_Task brief_
Word for word, transcribe the records that follow.

BEGIN Stored data

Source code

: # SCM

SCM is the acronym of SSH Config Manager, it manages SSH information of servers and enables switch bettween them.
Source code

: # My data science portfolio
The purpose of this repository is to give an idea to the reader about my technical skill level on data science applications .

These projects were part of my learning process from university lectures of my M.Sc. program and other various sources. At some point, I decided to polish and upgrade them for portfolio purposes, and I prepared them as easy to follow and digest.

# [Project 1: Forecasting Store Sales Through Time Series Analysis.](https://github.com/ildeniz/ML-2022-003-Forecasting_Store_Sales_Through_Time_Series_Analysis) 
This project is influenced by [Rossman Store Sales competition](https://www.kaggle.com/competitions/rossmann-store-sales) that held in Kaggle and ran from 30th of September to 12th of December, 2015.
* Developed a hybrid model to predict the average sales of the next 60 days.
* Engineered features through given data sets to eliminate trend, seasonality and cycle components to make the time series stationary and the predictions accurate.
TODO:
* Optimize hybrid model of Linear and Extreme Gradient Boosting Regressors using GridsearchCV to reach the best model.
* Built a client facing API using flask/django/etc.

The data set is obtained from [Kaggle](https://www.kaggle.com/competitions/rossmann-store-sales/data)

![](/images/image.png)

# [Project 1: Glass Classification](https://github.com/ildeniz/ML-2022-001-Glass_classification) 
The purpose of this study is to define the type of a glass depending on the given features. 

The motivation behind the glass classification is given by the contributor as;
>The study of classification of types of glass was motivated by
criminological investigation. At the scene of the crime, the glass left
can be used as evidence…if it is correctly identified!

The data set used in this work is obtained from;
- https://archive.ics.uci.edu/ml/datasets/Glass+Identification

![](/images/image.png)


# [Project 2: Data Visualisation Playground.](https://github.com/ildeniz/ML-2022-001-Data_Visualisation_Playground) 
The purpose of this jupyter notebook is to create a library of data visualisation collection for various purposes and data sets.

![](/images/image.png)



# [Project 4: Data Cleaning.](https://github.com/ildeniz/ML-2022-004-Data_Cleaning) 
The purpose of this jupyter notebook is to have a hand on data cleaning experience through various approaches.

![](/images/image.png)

END Stored data

_Result of the task_
Source code

: # SCM

SCM is the acronym of SSH Config Manager, it manages SSH information of servers and enables switch bettween them.
Source code

: # My data science portfolio
The purpose of this repository is to give an idea to the reader about my technical skill level on data science applications .

These projects were part of my learning process from university lectures of my M.Sc. program and other various sources. At some point, I decided to polish and upgrade them for portfolio purposes, and I prepared them as easy to follow and digest.

# [Project 1: Forecasting Store Sales Through Time Series Analysis.](https://github.com/ildeniz/ML-2022-003-Forecasting_Store_Sales_Through_Time_Series_Analysis) 
This project is influenced by [Rossman Store Sales competition](https://www.kaggle.com/competitions/rossmann-store-sales) that held in Kaggle and ran from 30th of September to 12th of December, 2015.
* Developed a hybrid model to predict the average sales of the next 60 days.
* Engineered features through given data sets to eliminate trend, seasonality and cycle components to make the time series stationary and the predictions accurate.
TODO:
* Optimize hybrid model of Linear and Extreme Gradient Boosting Regressors using GridsearchCV to reach the best model.
* Built a client facing API using flask/django/etc.

The data set is obtained from [Kaggle](https://www.kaggle.com/competitions/rossmann-store-sales/data)

![](/images/image.png)

# [Project 1: Glass Classification](https://github.com/ildeniz/ML-2022-001-Glass_classification) 
The purpose of this study is to define the type of a glass depending on the given features. 

The motivation behind the glass classification is given by the contributor as;
>The study of classification of types of glass was motivated by
criminological investigation. At the scene of the crime, the glass left
can be used as evidence…if it is correctly identified!

The data set used in this work is obtained from;
- https://archive.ics.uci.edu/ml/datasets/Glass+Identification

![](/images/image.png)


# [Project 2: Data Visualisation Playground.](https://github.com/ildeniz/ML-2022-001-Data_Visualisation_Playground) 
The purpose of this jupyter notebook is to create a library of data visualisation collection for various purposes and data sets.

![](/images/image.png)



# [Project 4: Data Cleaning.](https://github.com/ildeniz/ML-2022-004-Data_Cleaning) 
The purpose of this jupyter notebook is to have a hand on data cleaning experience through various approaches.

![](/images/image.png)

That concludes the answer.